▶ **Task to carry out**
State how many lines of the entries hold the string "bmatrix". Reply with the number alone.

______________________________

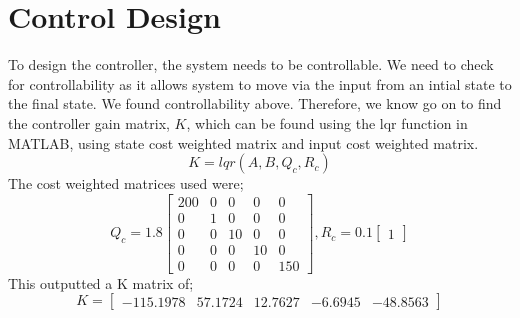 \documentclass[12pt]{article}
\begin{document}
\section{Control Design}
To design the controller, the system needs to be controllable. We need to check for controllability as it allows system to move via the input from an intial state to the final state. We found controllability above. Therefore, we know go on to find the controller gain matrix, $K$, which can be found using the lqr function in MATLAB, using state cost weighted matrix and input cost weighted matrix. \\
\begin{equation}
    K = lqr(A,B,Q_{c},R_{c})
\end{equation}
The cost weighted matrices used were;
\begin{equation*}
    Q_{c} = 1.8\begin{bmatrix}
    200 & 0 & 0 & 0 & 0\\
    0 & 1 & 0 & 0 & 0\\
    0 & 0 & 10 & 0 & 0\\
    0 & 0 & 0 & 10 & 0\\
    0 & 0 & 0 & 0 & 150
    \end{bmatrix} , R_{c} = 0.1\begin{bmatrix}
    1
    \end{bmatrix}
\end{equation*}
This outputted a K matrix of;
\begin{equation}
    K = \begin{bmatrix}
    -115.1978 & 57.1724 & 12.7627 & -6.6945 & -48.8563
    \end{bmatrix}
\end{equation}
\end{document}
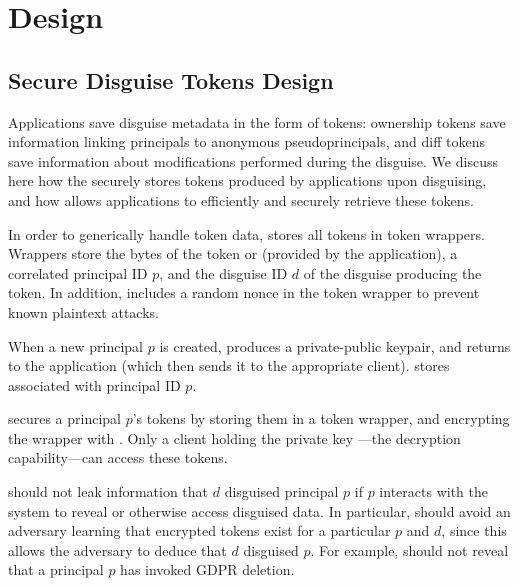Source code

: \section{Design} 

\subsection{Secure Disguise Tokens Design} 
Applications save disguise metadata in the form of tokens: ownership tokens  save information linking
principals to anonymous pseudoprincipals, and diff tokens  save information about modifications
performed during the disguise. 
We discuss here how the \sys securely stores tokens produced by applications upon disguising, and
how \sys allows applications to efficiently and securely retrieve these tokens.

In order to generically handle token data, \sys stores all tokens in token wrappers. 
Wrappers store the bytes of the token  or  (provided
by the application), a correlated principal ID $p$, and the disguise ID $d$ of the disguise producing the
token. In addition, \sys includes a random nonce in the token wrapper to prevent known plaintext
attacks.

When a new principal $p$ is created, \sys produces a private-public keypair, and returns  to
the application (which then sends it to the appropriate client). \sys stores  associated
with principal ID $p$.

\sys secures a principal $p$'s tokens by storing them in a token wrapper, and encrypting the wrapper
with . Only a client holding the private key ---the decryption
capability---can access these tokens.

\sys should not leak information that $d$ disguised principal $p$ if $p$ interacts with the system
to reveal or otherwise access disguised data. In particular, \sys should avoid an adversary learning
that encrypted tokens exist for a particular $p$ and $d$, since this allows the adversary to deduce
that $d$ disguised $p$. For example, \sys should not reveal that a principal $p$ has invoked GDPR
deletion.

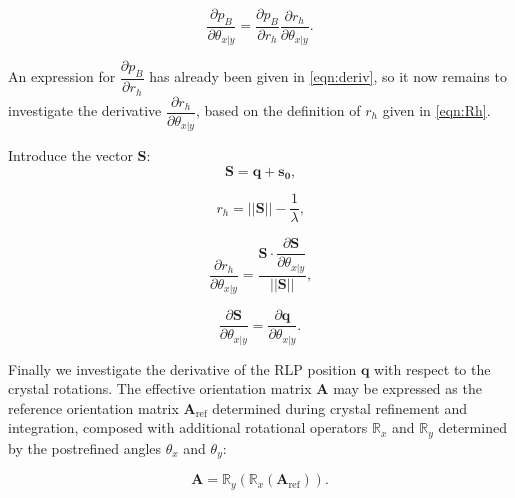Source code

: \documentclass[12pt, letterpaper]{article}
\begin{document}
   \begin{equation}
   \frac{\partial p_B} {\partial \theta_{x\mathrm{|}y}} = 
  \frac{\partial p_B}{\partial r_h}
   \frac{\partial r_h} {\partial \theta_{x\mathrm{|}y}}
    \text{.}
    \label{eqn:dpb2}
  \end{equation}


  \par An expression for $\dfrac{\partial p_B}{\partial r_h}$ has already been 
  given in \eqref{eqn:deriv}, so it now
  remains to investigate the derivative $\dfrac{\partial r_h} {\partial \theta_{x\mathrm{|}y}}$,
  based on the definition of $r_h$ given in \eqref{eqn:Rh}.

Introduce the vector $\mathbf{S}$:
   \begin{equation}
   \mathbf{S} = \mathbf{q}+\mathbf{s_0}
    \text{,}
    \label{eqn:SS}
  \end{equation}

   \begin{equation}
 {r_h} = ||\mathbf{S}||-\dfrac{1}{ \lambda}
     \text{,}
    \label{eqn:sss}
  \end{equation}
  
    \begin{equation}
   \dfrac{\partial r_h} {\partial \theta_{x\mathrm{|}y}} = 
   \dfrac
   {\mathbf{S}\cdot{
   \dfrac{\partial \mathbf{S}} {\partial \theta_{x\mathrm{|}y}}
   }}
   {||\mathbf{S}||}
    \text{,}
    \label{eqn:rhth}
  \end{equation}

    \begin{equation}
   \dfrac{\partial \mathbf{S}} {\partial \theta_{x\mathrm{|}y}} = 
  {
   \dfrac{\partial \mathbf{q}} {\partial \theta_{x\mathrm{|}y}}
   }
    \text{.}
    \label{eqn:derivsq}
  \end{equation}

Finally we investigate the derivative of the RLP position $\mathbf{q}$ with respect to the crystal 
rotations.  The effective orientation matrix $\mathbf{A}$ may be expressed as the 
reference orientation matrix $\mathbf{A}_\mathrm{ref}$ determined during crystal refinement and 
integration, composed with additional rotational operators $\mathbb{R}_x$ and 
$\mathbb{R}_y$ determined by the postrefined angles $\theta_{x}$ and 
$\theta_{y}$:

    \begin{equation}
   \mathbf{A} = 
\mathbb{R}_y( \mathbb{R}_x ( \mathbf{A}_\mathrm{ref} )  )
    \text{.}
    \label{eqn:compoase}
  \end{equation}
\end{document}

______________________________

▶ **Completed exercise**
5